When we talk about video game reviews, we talk about quantification of ‘quality’ of a game. This is done through ‘numbers’ attempting to quantify the ‘graphics’ or ‘music’ or ‘gameplay’ or something else. Love is an irrational element; love cannot be quantified. The only way you know you love a game is that you cannot stop playing it. For whatever reason, you keep coming back to it.
This is how I do game ‘reviews’. I already contain a healthy amount of ‘I don’t feel like playing games’ and ‘I would rather do something else than play video games’. It takes a great game to pierce that shield and make me want to keep coming back to it. In this review structure, there are only three possibilities:
I played through it, and I have no interest in ever touching this game again (and found myself never playing it again).
There is something in this game that makes it very interesting. It keeps me coming back. But, there is something else stronger that is keeping me away.
This game is addictive as hell, and you will keep coming back to it years and decades later. It defies aging.
It takes me months to figure these games out.
What are the numbers for?
Within each of those three (aside from the Malstrom Award), they are quantified with lower number being the worst. People like numbers, and it is useful to put games in tier lists. It helps separate games on the extreme ends of the scale within each section.
The Turbografx 16 is not a rare system yet, but it is hard to find currently. Due to the high amount of shmups on the system, PC-Engine fans are almost always shmup fans, and shmup fans are elitists. For years, I have heard them keep giving praise to the PC-Engine, how wonderful its library is, how amazing its games are, so I picked up a Turbografx 16, and I am going to go through the games.
I have no nostalgia over the system.
I am not reviewing my ‘game collection’ which is what 99% of all these reviewers do. “Let me compare which games in my collection are the best!”
I am comparing the PC-Engine library to all game libraries, past and future, and on PC. If the games are good, they will still be good. If not, then we know the PC-Engine fanboys are full of shit and are just smug elitist shmup fans who think spending hundreds of dollars on a space ship shooter game is ‘great financial investment’. So we’re going to go through these games and see if they are any good (by good, meaning it makes you keep coming back to play them. What other definition of ‘good game’ can there be??).

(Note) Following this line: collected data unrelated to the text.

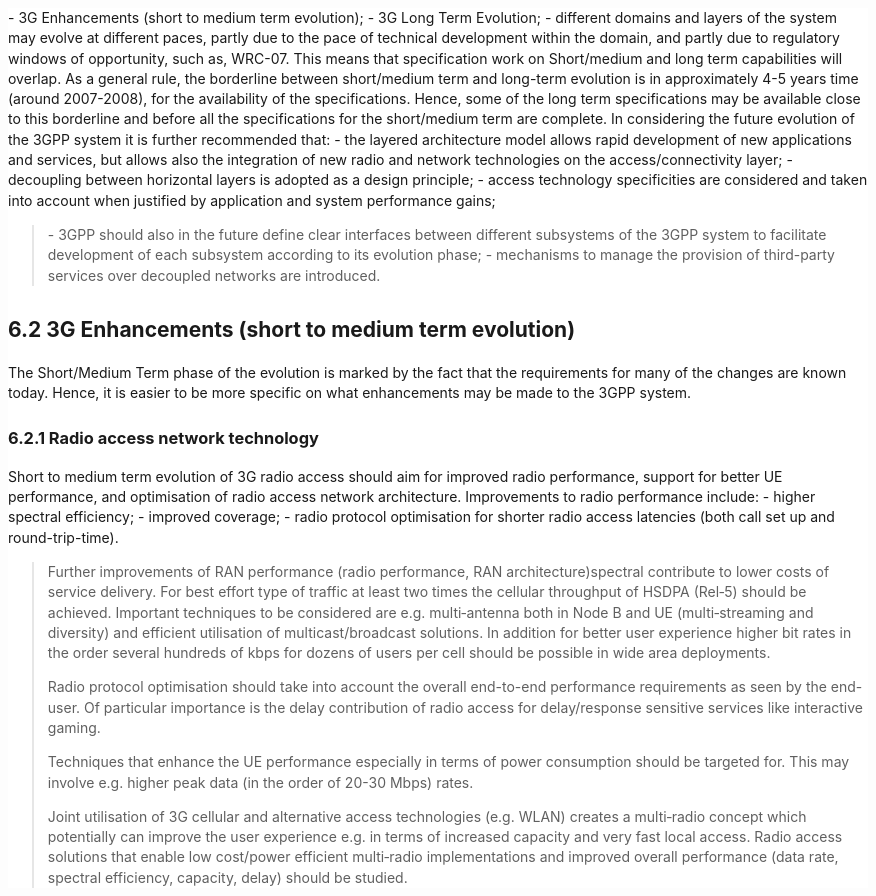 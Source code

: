 \- 3G Enhancements (short to medium term evolution);
\- 3G Long Term Evolution;
\- different domains and layers of the system may evolve at different paces,
partly due to the pace of technical development within the domain, and partly
due to regulatory windows of opportunity, such as, WRC-07. This means that
specification work on Short/medium and long term capabilities will overlap. As
a general rule, the borderline between short/medium term and long-term
evolution is in approximately 4-5 years time (around 2007-2008), for the
availability of the specifications. Hence, some of the long term
specifications may be available close to this borderline and before all the
specifications for the short/medium term are complete.
In considering the future evolution of the 3GPP system it is further
recommended that:
\- the layered architecture model allows rapid development of new applications
and services, but allows also the integration of new radio and network
technologies on the access/connectivity layer;
\- decoupling between horizontal layers is adopted as a design principle;
\- access technology specificities are considered and taken into account when
justified by application and system performance gains;
> \- 3GPP should also in the future define clear interfaces between different
> subsystems of the 3GPP system to facilitate development of each subsystem
> according to its evolution phase;
\- mechanisms to manage the provision of third-party services over decoupled
networks are introduced.
## 6.2 3G Enhancements (short to medium term evolution)
The Short/Medium Term phase of the evolution is marked by the fact that the
requirements for many of the changes are known today. Hence, it is easier to
be more specific on what enhancements may be made to the 3GPP system.
### 6.2.1 Radio access network technology
Short to medium term evolution of 3G radio access should aim for improved
radio performance, support for better UE performance, and optimisation of
radio access network architecture. Improvements to radio performance include:
\- higher spectral efficiency;
\- improved coverage;
\- radio protocol optimisation for shorter radio access latencies (both call
set up and round-trip-time).
> Further improvements of RAN performance (radio performance, RAN
> architecture)spectral contribute to lower costs of service delivery. For
> best effort type of traffic at least two times the cellular throughput of
> HSDPA (Rel‑5) should be achieved. Important techniques to be considered are
> e.g. multi‑antenna both in Node B and UE (multi‑streaming and diversity) and
> efficient utilisation of multicast/broadcast solutions. In addition for
> better user experience higher bit rates in the order several hundreds of
> kbps for dozens of users per cell should be possible in wide area
> deployments.
>
> Radio protocol optimisation should take into account the overall end-to-end
> performance requirements as seen by the end-user. Of particular importance
> is the delay contribution of radio access for delay/response sensitive
> services like interactive gaming.
>
> Techniques that enhance the UE performance especially in terms of power
> consumption should be targeted for. This may involve e.g. higher peak data
> (in the order of 20-30 Mbps) rates.
>
> Joint utilisation of 3G cellular and alternative access technologies (e.g.
> WLAN) creates a multi‑radio concept which potentially can improve the user
> experience e.g. in terms of increased capacity and very fast local access.
> Radio access solutions that enable low cost/power efficient multi‑radio
> implementations and improved overall performance (data rate, spectral
> efficiency, capacity, delay) should be studied.
>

An example would be a game like Neutopia. For years, I keep hearing about Neutopia, about how it is a great Zelda 1 clone. I play it, and I discover that the game is very boring and not inspired at all. It’s just not a good game. The point is that all these ‘great game lists’ and ‘review lists’ seem to copy each other. Everyone puts the same games on top, and everyone puts the same games on the bottom. There is some wisdom in the masses, but the vast majority of these reviewers are just playing their own collection and then copy someone else because no one knows how to think for themselves.
Here, you will find games getting Malstrom Awards that no one thought possible. And you will find the ‘usual suspects’ of top TG16 games get put at the middle or bottom. I don’t think there has really been much thought applied to the TG 16 games (aside from collectors playing with themselves).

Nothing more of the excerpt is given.